• **TASK DETAILS**: This task calls for copying each line below that contains "called".

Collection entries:
----
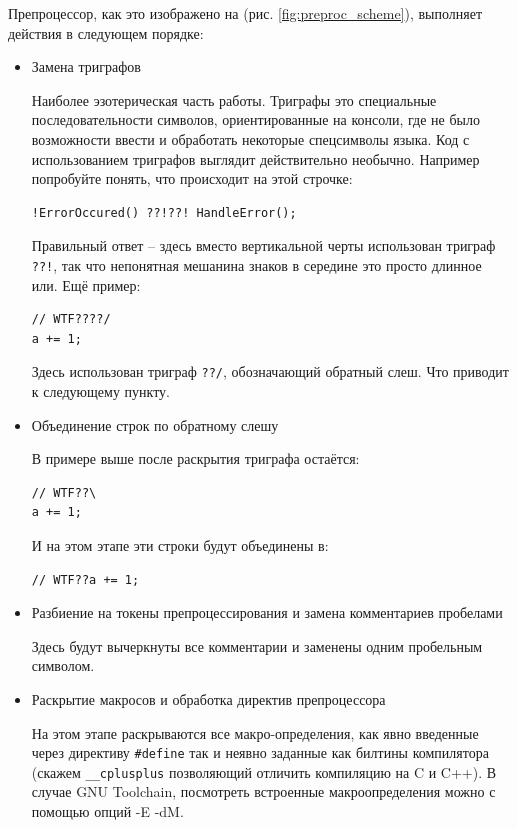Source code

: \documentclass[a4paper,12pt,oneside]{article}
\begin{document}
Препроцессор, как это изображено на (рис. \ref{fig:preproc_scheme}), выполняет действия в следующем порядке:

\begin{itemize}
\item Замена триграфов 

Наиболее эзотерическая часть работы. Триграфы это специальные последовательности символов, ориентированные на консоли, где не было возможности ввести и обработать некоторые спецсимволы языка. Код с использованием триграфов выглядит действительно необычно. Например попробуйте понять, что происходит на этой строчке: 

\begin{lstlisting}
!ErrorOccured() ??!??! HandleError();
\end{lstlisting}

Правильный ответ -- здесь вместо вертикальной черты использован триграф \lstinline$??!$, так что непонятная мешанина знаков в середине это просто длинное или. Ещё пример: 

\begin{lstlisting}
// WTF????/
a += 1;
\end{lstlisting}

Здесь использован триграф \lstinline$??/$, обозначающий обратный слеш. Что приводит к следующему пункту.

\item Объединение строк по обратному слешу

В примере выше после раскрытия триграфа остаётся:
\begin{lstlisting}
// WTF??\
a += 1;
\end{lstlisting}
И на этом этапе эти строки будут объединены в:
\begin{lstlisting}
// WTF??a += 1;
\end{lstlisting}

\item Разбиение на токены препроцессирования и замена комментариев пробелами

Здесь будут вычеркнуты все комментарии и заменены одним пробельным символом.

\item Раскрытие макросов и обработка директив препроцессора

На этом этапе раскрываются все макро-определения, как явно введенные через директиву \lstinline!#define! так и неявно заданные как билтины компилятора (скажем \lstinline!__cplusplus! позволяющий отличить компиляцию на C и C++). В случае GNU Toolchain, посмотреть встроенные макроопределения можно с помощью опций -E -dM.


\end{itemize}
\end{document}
----
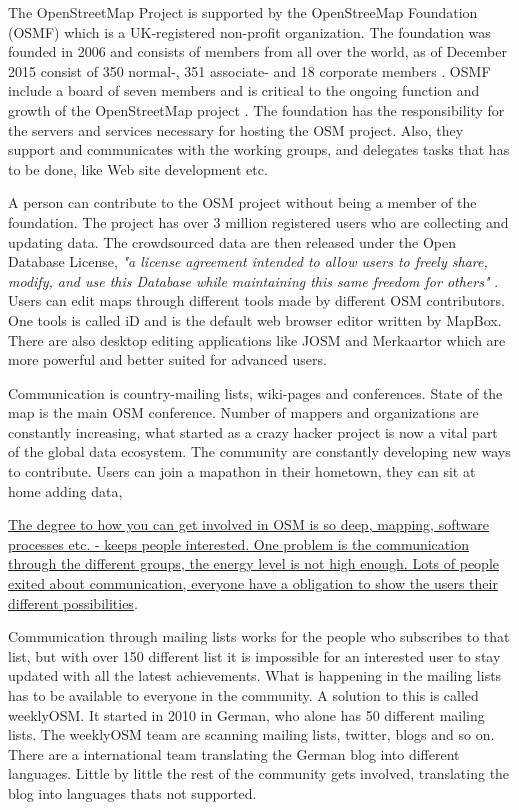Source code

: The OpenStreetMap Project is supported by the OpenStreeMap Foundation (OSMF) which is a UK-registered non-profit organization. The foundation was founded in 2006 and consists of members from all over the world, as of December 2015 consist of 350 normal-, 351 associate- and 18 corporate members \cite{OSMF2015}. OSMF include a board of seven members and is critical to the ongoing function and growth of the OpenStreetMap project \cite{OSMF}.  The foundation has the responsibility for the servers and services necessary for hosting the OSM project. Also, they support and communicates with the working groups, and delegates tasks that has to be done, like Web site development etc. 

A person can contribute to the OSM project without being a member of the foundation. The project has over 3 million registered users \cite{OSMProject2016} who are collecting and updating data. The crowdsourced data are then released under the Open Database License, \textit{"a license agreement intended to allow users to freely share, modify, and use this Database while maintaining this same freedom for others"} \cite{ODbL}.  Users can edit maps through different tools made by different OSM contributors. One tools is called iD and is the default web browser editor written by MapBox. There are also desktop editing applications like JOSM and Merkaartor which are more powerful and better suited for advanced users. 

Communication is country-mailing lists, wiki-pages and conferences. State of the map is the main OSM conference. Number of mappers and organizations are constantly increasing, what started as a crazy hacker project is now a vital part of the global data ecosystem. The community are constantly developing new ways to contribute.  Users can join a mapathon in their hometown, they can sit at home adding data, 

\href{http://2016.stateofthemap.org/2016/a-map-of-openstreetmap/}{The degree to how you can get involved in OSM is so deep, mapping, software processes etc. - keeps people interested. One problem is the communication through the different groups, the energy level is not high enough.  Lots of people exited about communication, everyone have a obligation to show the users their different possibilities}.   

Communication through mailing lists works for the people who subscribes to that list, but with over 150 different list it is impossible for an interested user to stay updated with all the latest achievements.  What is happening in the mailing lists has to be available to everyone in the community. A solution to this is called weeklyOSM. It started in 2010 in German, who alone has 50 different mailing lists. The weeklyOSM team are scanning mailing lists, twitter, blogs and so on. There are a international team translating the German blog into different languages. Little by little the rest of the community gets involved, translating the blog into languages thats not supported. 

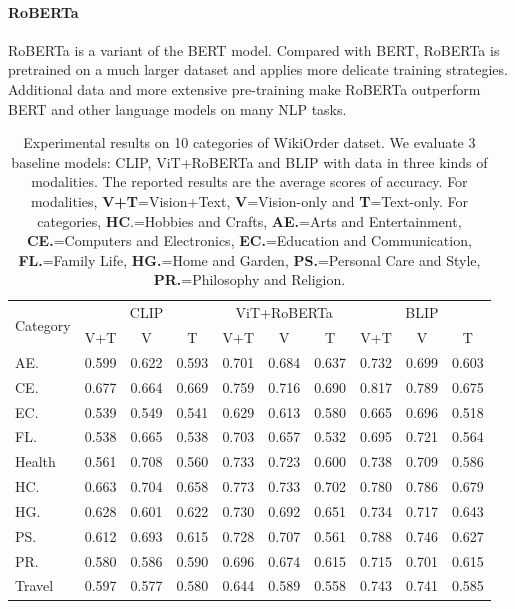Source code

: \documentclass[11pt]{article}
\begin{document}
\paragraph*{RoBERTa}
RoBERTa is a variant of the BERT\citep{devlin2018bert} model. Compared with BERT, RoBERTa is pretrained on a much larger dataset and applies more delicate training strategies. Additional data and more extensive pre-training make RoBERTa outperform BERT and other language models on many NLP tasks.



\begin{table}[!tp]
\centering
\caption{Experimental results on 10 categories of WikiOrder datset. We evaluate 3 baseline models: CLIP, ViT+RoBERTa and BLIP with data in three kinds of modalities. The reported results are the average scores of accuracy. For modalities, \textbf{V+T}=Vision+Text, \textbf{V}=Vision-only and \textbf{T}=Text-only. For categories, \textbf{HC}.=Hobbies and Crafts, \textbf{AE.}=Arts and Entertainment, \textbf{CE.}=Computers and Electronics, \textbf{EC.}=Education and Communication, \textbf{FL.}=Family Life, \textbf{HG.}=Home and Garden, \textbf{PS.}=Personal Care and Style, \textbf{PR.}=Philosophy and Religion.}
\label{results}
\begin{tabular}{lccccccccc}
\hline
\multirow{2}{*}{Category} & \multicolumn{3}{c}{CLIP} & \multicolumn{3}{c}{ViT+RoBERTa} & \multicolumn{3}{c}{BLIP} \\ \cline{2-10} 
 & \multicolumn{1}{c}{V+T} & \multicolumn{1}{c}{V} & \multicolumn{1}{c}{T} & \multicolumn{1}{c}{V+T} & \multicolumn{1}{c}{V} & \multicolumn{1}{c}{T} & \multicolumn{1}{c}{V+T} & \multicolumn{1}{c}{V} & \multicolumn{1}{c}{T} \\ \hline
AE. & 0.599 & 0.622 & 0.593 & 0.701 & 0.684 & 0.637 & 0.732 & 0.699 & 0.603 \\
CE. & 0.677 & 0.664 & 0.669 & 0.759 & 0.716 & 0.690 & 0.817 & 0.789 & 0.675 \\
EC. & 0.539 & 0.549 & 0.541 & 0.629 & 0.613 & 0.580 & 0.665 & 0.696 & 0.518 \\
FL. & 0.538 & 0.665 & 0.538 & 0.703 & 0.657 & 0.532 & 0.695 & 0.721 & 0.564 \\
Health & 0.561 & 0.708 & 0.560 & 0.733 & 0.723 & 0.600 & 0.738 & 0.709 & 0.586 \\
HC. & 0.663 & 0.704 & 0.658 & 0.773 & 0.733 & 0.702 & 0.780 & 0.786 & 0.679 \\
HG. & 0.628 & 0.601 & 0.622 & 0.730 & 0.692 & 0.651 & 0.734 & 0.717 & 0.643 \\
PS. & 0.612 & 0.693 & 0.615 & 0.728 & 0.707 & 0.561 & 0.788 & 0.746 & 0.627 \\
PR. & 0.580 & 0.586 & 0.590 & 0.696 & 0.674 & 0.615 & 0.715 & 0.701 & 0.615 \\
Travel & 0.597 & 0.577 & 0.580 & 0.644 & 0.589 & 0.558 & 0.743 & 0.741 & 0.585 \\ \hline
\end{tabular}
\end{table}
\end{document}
----
• **ANSWER SECTION**:
A person can contribute to the OSM project without being a member of the foundation. The project has over 3 million registered users \cite{OSMProject2016} who are collecting and updating data. The crowdsourced data are then released under the Open Database License, \textit{"a license agreement intended to allow users to freely share, modify, and use this Database while maintaining this same freedom for others"} \cite{ODbL}.  Users can edit maps through different tools made by different OSM contributors. One tools is called iD and is the default web browser editor written by MapBox. There are also desktop editing applications like JOSM and Merkaartor which are more powerful and better suited for advanced users. 
Communication through mailing lists works for the people who subscribes to that list, but with over 150 different list it is impossible for an interested user to stay updated with all the latest achievements.  What is happening in the mailing lists has to be available to everyone in the community. A solution to this is called weeklyOSM. It started in 2010 in German, who alone has 50 different mailing lists. The weeklyOSM team are scanning mailing lists, twitter, blogs and so on. There are a international team translating the German blog into different languages. Little by little the rest of the community gets involved, translating the blog into languages thats not supported. 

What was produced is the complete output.